_Work order_:
Please, from the entries below, transcribe exactly the lines that begin at the line with "8/1 | Double DQN, Multi-step TP | . | ." and end at the line with "c.) Word2Vec_Supervised will", without the pictures.

_Record excerpts_:
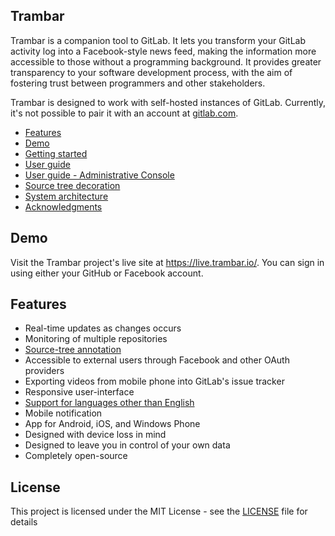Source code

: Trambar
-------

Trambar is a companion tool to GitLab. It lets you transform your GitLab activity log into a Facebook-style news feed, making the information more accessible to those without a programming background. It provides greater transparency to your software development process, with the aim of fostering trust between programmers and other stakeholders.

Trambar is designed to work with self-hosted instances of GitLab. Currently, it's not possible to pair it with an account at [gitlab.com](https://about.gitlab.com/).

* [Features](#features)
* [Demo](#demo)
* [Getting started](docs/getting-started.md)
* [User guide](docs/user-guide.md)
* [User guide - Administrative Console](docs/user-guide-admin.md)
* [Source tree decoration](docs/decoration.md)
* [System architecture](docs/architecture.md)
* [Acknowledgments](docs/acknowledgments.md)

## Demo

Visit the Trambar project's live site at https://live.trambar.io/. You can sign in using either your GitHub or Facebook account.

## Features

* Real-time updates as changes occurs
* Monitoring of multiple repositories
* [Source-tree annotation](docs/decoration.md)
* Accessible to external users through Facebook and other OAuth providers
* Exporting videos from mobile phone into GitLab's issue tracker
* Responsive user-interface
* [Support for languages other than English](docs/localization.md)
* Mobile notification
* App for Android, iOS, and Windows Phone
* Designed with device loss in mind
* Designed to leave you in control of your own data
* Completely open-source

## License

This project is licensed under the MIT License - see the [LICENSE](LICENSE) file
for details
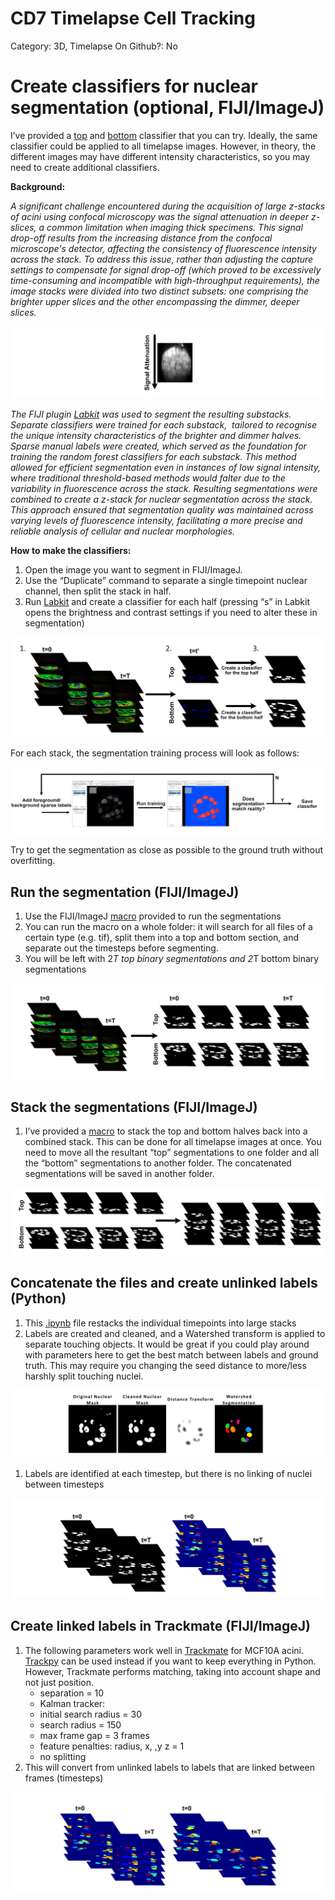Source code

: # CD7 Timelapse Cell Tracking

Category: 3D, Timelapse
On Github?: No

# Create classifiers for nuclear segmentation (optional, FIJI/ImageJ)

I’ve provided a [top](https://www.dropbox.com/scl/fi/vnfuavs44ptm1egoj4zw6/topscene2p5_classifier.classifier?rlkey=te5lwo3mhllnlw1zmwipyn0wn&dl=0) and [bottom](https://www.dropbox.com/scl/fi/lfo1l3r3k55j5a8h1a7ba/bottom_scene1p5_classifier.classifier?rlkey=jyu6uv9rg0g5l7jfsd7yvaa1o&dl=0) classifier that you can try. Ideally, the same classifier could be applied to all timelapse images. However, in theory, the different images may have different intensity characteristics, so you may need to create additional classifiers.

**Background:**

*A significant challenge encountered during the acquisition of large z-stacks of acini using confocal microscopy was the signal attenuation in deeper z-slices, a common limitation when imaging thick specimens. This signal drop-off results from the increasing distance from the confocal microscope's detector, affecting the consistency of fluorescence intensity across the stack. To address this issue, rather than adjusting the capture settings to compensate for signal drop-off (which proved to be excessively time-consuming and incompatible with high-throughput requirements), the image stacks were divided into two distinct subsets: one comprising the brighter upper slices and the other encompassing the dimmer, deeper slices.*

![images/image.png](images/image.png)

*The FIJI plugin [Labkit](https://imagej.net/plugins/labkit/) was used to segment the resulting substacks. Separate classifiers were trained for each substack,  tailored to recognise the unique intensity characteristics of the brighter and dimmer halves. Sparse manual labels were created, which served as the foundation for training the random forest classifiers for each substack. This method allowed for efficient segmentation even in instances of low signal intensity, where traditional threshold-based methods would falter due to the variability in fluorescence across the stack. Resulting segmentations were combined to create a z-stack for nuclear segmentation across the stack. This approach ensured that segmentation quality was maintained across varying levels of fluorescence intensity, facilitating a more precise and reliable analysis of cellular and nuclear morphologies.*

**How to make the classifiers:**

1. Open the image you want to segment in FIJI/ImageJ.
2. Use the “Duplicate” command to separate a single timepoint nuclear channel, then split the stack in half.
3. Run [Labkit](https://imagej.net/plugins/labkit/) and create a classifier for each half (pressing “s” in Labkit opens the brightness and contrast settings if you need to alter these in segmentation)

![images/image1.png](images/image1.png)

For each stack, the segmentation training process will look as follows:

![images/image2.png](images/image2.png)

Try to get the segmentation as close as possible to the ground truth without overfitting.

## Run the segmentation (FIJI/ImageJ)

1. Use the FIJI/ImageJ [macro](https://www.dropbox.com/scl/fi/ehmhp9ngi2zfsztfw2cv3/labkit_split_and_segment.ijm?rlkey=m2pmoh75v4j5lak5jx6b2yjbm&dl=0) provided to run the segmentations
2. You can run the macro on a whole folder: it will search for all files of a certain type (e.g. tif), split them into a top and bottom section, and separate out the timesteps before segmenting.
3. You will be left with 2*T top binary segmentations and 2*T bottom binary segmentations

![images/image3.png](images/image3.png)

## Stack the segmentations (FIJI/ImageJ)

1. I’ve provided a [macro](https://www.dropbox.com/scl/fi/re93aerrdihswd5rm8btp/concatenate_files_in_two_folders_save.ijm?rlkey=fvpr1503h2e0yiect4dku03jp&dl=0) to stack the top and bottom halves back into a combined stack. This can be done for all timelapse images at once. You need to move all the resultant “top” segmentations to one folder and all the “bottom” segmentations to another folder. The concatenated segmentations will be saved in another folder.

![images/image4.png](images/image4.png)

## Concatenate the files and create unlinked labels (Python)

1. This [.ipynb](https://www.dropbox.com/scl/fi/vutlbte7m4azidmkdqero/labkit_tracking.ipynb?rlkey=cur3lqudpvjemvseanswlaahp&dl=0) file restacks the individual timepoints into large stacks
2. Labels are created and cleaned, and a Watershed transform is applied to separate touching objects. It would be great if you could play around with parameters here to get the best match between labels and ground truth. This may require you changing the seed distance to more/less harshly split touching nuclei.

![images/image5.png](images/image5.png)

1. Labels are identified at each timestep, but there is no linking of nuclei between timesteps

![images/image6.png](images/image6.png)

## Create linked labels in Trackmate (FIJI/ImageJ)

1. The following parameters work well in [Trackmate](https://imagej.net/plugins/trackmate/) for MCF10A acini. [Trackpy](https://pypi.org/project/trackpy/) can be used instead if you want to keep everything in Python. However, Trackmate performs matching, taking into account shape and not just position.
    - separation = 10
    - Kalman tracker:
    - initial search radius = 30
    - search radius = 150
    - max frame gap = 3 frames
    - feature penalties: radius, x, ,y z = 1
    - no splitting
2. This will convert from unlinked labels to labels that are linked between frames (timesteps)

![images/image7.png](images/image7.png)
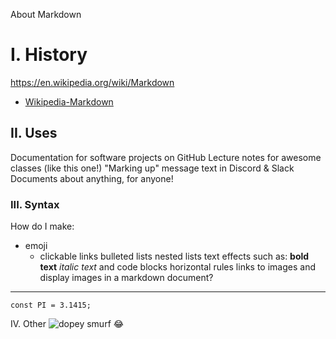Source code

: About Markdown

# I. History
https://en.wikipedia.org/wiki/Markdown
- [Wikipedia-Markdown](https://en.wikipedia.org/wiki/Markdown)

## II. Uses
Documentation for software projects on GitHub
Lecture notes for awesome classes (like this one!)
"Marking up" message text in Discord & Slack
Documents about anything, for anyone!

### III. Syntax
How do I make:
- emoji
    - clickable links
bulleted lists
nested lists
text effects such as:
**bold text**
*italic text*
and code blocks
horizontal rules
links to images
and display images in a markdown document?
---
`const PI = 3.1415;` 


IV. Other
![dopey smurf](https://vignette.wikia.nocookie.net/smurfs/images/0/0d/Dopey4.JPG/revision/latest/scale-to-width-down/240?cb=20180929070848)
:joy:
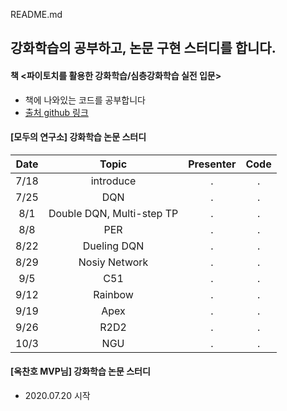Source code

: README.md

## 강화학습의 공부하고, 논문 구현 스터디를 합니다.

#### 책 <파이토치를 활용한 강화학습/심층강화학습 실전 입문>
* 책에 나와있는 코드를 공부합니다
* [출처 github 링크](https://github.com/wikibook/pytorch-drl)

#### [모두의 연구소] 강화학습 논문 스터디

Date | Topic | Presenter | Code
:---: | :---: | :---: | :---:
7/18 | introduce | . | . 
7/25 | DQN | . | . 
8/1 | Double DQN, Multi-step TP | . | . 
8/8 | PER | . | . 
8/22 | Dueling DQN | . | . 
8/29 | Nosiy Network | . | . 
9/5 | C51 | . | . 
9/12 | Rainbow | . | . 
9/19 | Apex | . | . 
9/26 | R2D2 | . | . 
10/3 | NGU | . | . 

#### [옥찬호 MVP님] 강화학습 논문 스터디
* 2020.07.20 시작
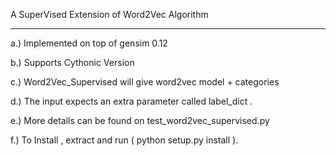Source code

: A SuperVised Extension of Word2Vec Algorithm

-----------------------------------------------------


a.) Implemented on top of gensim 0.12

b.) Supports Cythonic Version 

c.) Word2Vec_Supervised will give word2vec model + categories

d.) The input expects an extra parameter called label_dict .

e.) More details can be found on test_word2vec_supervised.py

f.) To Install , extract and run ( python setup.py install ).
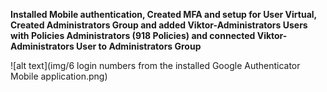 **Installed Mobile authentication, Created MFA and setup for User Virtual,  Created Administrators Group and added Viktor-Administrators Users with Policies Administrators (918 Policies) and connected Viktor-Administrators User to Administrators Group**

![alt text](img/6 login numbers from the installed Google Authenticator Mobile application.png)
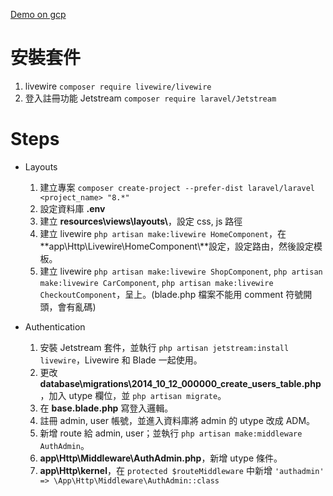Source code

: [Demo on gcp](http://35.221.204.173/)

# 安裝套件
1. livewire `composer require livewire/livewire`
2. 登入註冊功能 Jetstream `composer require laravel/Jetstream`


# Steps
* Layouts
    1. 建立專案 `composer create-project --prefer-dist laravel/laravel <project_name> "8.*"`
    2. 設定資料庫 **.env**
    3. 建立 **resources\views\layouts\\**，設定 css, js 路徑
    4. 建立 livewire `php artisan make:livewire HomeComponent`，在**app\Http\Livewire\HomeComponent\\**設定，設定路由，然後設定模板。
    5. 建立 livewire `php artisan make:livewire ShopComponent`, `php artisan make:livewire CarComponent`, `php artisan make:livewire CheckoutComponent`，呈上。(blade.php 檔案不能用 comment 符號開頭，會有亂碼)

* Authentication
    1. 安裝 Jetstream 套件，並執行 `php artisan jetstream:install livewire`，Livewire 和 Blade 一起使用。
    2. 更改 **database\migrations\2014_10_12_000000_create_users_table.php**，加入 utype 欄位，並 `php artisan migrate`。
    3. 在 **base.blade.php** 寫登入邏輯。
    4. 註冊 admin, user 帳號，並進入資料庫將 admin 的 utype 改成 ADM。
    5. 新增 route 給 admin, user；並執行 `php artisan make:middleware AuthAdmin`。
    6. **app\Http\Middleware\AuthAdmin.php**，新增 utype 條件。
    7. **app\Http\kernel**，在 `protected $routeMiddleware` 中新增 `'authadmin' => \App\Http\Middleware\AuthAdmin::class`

_Response to this task_:
8/1 | Double DQN, Multi-step TP | . | . 
8/8 | PER | . | . 
8/22 | Dueling DQN | . | . 
8/29 | Nosiy Network | . | . 
9/5 | C51 | . | . 
9/12 | Rainbow | . | . 
9/19 | Apex | . | . 
9/26 | R2D2 | . | . 
10/3 | NGU | . | . 

#### [옥찬호 MVP님] 강화학습 논문 스터디
* 2020.07.20 시작
Source code

: A SuperVised Extension of Word2Vec Algorithm

-----------------------------------------------------


a.) Implemented on top of gensim 0.12

b.) Supports Cythonic Version 

c.) Word2Vec_Supervised will give word2vec model + categories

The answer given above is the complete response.